> PROMPT
What number of lines in the data below contain the string "markdownlint"? Answer with that number alone.

── DATA ──

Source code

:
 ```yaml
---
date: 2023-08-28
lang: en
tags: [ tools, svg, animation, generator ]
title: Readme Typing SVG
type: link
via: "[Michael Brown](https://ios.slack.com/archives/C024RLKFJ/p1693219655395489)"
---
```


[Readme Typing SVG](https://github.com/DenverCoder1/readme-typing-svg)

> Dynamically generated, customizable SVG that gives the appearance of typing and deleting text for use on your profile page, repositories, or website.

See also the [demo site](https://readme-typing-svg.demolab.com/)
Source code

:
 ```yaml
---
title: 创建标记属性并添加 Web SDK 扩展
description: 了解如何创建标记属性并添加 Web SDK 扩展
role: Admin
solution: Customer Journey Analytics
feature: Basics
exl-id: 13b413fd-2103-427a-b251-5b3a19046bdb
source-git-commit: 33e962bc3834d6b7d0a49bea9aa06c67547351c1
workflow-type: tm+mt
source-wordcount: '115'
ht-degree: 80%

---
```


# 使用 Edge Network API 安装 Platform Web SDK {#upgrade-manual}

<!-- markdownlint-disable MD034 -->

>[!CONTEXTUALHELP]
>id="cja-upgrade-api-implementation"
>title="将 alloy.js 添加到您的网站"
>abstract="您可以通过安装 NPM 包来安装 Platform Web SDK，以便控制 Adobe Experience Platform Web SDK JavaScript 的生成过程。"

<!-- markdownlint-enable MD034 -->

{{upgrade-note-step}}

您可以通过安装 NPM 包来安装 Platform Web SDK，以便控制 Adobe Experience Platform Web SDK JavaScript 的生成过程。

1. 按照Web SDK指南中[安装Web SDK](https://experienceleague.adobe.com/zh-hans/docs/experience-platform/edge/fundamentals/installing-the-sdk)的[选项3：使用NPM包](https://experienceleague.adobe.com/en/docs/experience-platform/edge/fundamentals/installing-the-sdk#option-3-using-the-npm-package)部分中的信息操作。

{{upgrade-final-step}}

───

> RESULT OF THE TASK
2